■ **What to work on**
Everything in the data must be repeated exactly, apart from the pictures, which are left out.

■ **Data for processing**
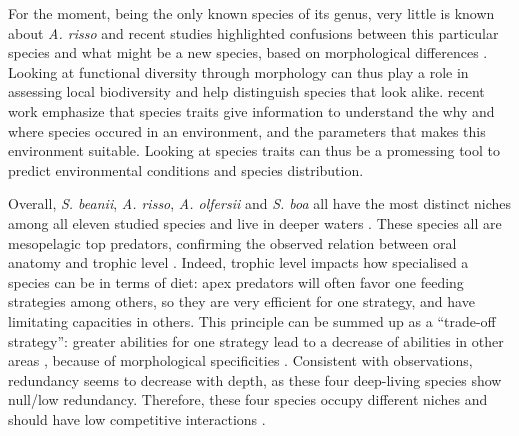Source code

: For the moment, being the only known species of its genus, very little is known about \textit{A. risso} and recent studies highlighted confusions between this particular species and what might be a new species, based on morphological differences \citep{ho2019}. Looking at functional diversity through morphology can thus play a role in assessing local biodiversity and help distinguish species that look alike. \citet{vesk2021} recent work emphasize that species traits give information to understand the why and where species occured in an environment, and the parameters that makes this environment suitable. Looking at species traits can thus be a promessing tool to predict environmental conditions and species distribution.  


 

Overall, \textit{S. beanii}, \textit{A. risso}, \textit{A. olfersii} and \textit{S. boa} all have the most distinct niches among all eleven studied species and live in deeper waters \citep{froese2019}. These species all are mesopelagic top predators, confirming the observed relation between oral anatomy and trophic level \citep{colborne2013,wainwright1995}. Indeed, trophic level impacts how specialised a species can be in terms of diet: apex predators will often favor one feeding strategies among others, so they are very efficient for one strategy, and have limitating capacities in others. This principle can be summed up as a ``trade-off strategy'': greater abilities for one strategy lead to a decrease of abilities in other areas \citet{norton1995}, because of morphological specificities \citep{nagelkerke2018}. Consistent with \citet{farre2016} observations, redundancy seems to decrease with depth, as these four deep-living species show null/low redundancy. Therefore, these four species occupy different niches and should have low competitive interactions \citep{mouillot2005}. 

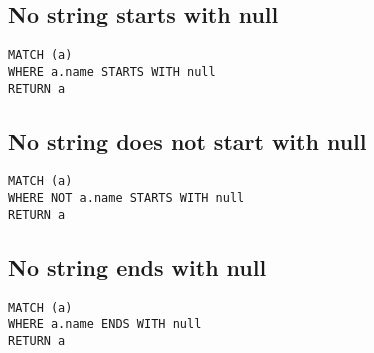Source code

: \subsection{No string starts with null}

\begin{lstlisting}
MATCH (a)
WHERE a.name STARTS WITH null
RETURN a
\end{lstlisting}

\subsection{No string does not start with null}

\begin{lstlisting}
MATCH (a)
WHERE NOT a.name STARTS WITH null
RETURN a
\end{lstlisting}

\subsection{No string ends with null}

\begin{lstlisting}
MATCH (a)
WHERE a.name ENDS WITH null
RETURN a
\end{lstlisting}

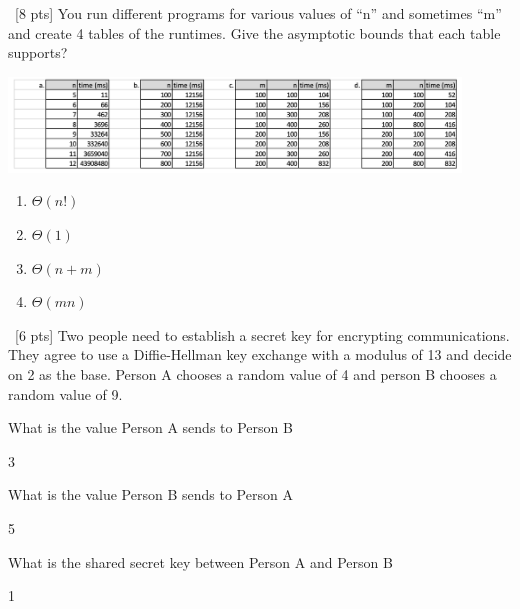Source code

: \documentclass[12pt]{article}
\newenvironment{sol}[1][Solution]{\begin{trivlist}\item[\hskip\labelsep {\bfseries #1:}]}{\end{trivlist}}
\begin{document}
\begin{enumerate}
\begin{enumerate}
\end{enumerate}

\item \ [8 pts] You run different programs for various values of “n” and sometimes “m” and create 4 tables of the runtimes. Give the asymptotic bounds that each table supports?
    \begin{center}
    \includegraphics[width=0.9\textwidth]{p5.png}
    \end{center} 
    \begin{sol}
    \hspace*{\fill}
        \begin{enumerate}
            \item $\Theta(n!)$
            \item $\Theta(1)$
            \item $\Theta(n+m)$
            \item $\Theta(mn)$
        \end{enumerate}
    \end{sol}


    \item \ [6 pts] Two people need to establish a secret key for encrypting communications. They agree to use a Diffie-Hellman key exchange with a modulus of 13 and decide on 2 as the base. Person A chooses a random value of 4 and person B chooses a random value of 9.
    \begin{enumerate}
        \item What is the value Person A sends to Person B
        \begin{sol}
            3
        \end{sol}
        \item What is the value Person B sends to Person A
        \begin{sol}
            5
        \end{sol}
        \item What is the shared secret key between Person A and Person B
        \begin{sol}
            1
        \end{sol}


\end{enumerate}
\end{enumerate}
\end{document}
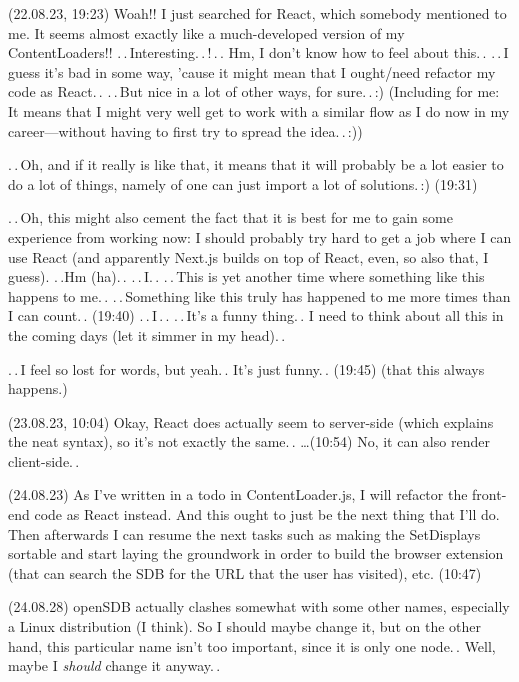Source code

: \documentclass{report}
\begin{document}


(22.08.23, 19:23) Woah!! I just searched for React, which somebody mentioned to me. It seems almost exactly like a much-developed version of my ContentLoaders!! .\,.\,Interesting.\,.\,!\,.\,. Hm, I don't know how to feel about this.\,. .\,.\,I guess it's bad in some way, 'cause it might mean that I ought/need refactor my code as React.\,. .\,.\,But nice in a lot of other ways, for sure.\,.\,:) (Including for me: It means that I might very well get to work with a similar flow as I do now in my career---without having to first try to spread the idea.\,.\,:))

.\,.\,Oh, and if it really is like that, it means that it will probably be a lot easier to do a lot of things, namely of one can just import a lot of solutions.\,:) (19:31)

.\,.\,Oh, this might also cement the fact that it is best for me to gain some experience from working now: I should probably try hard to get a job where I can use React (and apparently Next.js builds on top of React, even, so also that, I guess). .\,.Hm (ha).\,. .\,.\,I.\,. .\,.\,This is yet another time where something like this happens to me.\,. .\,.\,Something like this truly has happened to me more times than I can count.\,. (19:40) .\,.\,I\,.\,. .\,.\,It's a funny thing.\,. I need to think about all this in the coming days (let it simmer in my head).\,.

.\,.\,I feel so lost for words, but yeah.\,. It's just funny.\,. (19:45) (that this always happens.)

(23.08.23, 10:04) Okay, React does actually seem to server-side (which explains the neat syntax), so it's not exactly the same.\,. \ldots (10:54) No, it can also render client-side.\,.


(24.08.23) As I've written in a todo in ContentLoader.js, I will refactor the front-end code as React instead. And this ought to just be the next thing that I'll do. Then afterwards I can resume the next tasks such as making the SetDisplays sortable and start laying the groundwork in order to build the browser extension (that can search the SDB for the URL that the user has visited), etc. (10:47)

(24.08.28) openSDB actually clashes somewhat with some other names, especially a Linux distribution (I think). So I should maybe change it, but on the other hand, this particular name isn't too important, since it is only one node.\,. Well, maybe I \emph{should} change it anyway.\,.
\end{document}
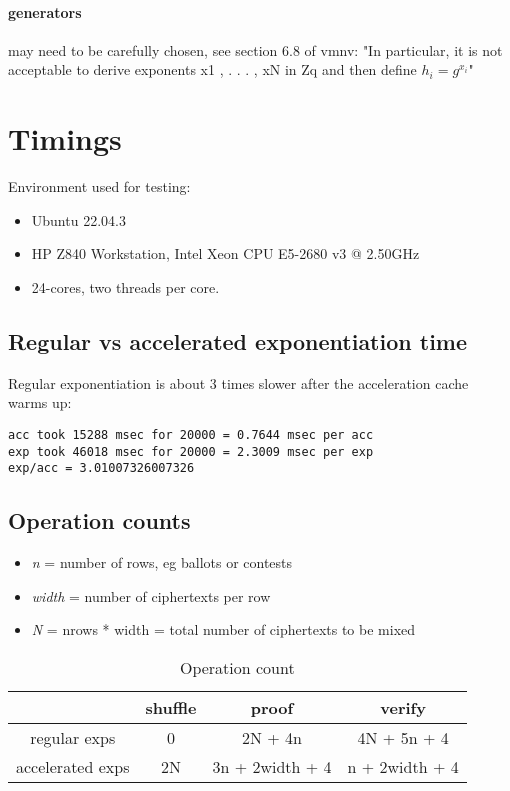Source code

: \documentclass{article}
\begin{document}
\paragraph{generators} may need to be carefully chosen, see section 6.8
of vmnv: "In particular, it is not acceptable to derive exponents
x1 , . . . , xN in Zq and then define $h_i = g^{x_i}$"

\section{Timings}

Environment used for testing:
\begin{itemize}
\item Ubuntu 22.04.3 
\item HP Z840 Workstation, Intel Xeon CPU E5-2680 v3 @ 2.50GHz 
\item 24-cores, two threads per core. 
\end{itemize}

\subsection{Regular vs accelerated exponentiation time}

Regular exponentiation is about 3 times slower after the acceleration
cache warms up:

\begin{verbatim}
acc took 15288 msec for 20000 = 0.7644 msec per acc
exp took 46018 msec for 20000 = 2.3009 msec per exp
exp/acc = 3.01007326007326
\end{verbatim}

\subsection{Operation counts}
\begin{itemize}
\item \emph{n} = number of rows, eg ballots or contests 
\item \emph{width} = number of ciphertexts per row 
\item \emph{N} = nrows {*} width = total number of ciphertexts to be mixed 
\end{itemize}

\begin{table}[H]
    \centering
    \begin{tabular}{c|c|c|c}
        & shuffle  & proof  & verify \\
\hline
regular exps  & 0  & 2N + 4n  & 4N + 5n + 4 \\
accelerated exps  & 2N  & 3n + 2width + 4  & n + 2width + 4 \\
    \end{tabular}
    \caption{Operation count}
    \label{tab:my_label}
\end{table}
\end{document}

■ **Solution**
Source code

: For the moment, being the only known species of its genus, very little is known about \textit{A. risso} and recent studies highlighted confusions between this particular species and what might be a new species, based on morphological differences \citep{ho2019}. Looking at functional diversity through morphology can thus play a role in assessing local biodiversity and help distinguish species that look alike. \citet{vesk2021} recent work emphasize that species traits give information to understand the why and where species occured in an environment, and the parameters that makes this environment suitable. Looking at species traits can thus be a promessing tool to predict environmental conditions and species distribution.  


 

Overall, \textit{S. beanii}, \textit{A. risso}, \textit{A. olfersii} and \textit{S. boa} all have the most distinct niches among all eleven studied species and live in deeper waters \citep{froese2019}. These species all are mesopelagic top predators, confirming the observed relation between oral anatomy and trophic level \citep{colborne2013,wainwright1995}. Indeed, trophic level impacts how specialised a species can be in terms of diet: apex predators will often favor one feeding strategies among others, so they are very efficient for one strategy, and have limitating capacities in others. This principle can be summed up as a ``trade-off strategy'': greater abilities for one strategy lead to a decrease of abilities in other areas \citet{norton1995}, because of morphological specificities \citep{nagelkerke2018}. Consistent with \citet{farre2016} observations, redundancy seems to decrease with depth, as these four deep-living species show null/low redundancy. Therefore, these four species occupy different niches and should have low competitive interactions \citep{mouillot2005}. 

Source code

: \subsection{No string starts with null}

\begin{lstlisting}
MATCH (a)
WHERE a.name STARTS WITH null
RETURN a
\end{lstlisting}

\subsection{No string does not start with null}

\begin{lstlisting}
MATCH (a)
WHERE NOT a.name STARTS WITH null
RETURN a
\end{lstlisting}

\subsection{No string ends with null}

\begin{lstlisting}
MATCH (a)
WHERE a.name ENDS WITH null
RETURN a
\end{lstlisting}

Source code

: \documentclass[12pt]{article}
\newenvironment{sol}[1][Solution]{\begin{trivlist}\item[\hskip\labelsep {\bfseries #1:}]}{\end{trivlist}}
\begin{document}
\begin{enumerate}
\begin{enumerate}
\end{enumerate}

\item \ [8 pts] You run different programs for various values of “n” and sometimes “m” and create 4 tables of the runtimes. Give the asymptotic bounds that each table supports?
    \begin{center}
    \includegraphics[width=0.9\textwidth]{p5.png}
    \end{center} 
    \begin{sol}
    \hspace*{\fill}
        \begin{enumerate}
            \item $\Theta(n!)$
            \item $\Theta(1)$
            \item $\Theta(n+m)$
            \item $\Theta(mn)$
        \end{enumerate}
    \end{sol}


    \item \ [6 pts] Two people need to establish a secret key for encrypting communications. They agree to use a Diffie-Hellman key exchange with a modulus of 13 and decide on 2 as the base. Person A chooses a random value of 4 and person B chooses a random value of 9.
    \begin{enumerate}
        \item What is the value Person A sends to Person B
        \begin{sol}
            3
        \end{sol}
        \item What is the value Person B sends to Person A
        \begin{sol}
            5
        \end{sol}
        \item What is the shared secret key between Person A and Person B
        \begin{sol}
            1
        \end{sol}


\end{enumerate}
\end{enumerate}
\end{document}
Source code

: \documentclass{report}
\begin{document}


(22.08.23, 19:23) Woah!! I just searched for React, which somebody mentioned to me. It seems almost exactly like a much-developed version of my ContentLoaders!! .\,.\,Interesting.\,.\,!\,.\,. Hm, I don't know how to feel about this.\,. .\,.\,I guess it's bad in some way, 'cause it might mean that I ought/need refactor my code as React.\,. .\,.\,But nice in a lot of other ways, for sure.\,.\,:) (Including for me: It means that I might very well get to work with a similar flow as I do now in my career---without having to first try to spread the idea.\,.\,:))

.\,.\,Oh, and if it really is like that, it means that it will probably be a lot easier to do a lot of things, namely of one can just import a lot of solutions.\,:) (19:31)

.\,.\,Oh, this might also cement the fact that it is best for me to gain some experience from working now: I should probably try hard to get a job where I can use React (and apparently Next.js builds on top of React, even, so also that, I guess). .\,.Hm (ha).\,. .\,.\,I.\,. .\,.\,This is yet another time where something like this happens to me.\,. .\,.\,Something like this truly has happened to me more times than I can count.\,. (19:40) .\,.\,I\,.\,. .\,.\,It's a funny thing.\,. I need to think about all this in the coming days (let it simmer in my head).\,.

.\,.\,I feel so lost for words, but yeah.\,. It's just funny.\,. (19:45) (that this always happens.)

(23.08.23, 10:04) Okay, React does actually seem to server-side (which explains the neat syntax), so it's not exactly the same.\,. \ldots (10:54) No, it can also render client-side.\,.


(24.08.23) As I've written in a todo in ContentLoader.js, I will refactor the front-end code as React instead. And this ought to just be the next thing that I'll do. Then afterwards I can resume the next tasks such as making the SetDisplays sortable and start laying the groundwork in order to build the browser extension (that can search the SDB for the URL that the user has visited), etc. (10:47)

(24.08.28) openSDB actually clashes somewhat with some other names, especially a Linux distribution (I think). So I should maybe change it, but on the other hand, this particular name isn't too important, since it is only one node.\,. Well, maybe I \emph{should} change it anyway.\,.
\end{document}
Source code

: \documentclass{article}
\begin{document}
\paragraph{generators} may need to be carefully chosen, see section 6.8
of vmnv: "In particular, it is not acceptable to derive exponents
x1 , . . . , xN in Zq and then define $h_i = g^{x_i}$"

\section{Timings}

Environment used for testing:
\begin{itemize}
\item Ubuntu 22.04.3 
\item HP Z840 Workstation, Intel Xeon CPU E5-2680 v3 @ 2.50GHz 
\item 24-cores, two threads per core. 
\end{itemize}

\subsection{Regular vs accelerated exponentiation time}

Regular exponentiation is about 3 times slower after the acceleration
cache warms up:

\begin{verbatim}
acc took 15288 msec for 20000 = 0.7644 msec per acc
exp took 46018 msec for 20000 = 2.3009 msec per exp
exp/acc = 3.01007326007326
\end{verbatim}

\subsection{Operation counts}
\begin{itemize}
\item \emph{n} = number of rows, eg ballots or contests 
\item \emph{width} = number of ciphertexts per row 
\item \emph{N} = nrows {*} width = total number of ciphertexts to be mixed 
\end{itemize}

\begin{table}[H]
    \centering
    \begin{tabular}{c|c|c|c}
        & shuffle  & proof  & verify \\
\hline
regular exps  & 0  & 2N + 4n  & 4N + 5n + 4 \\
accelerated exps  & 2N  & 3n + 2width + 4  & n + 2width + 4 \\
    \end{tabular}
    \caption{Operation count}
    \label{tab:my_label}
\end{table}
\end{document}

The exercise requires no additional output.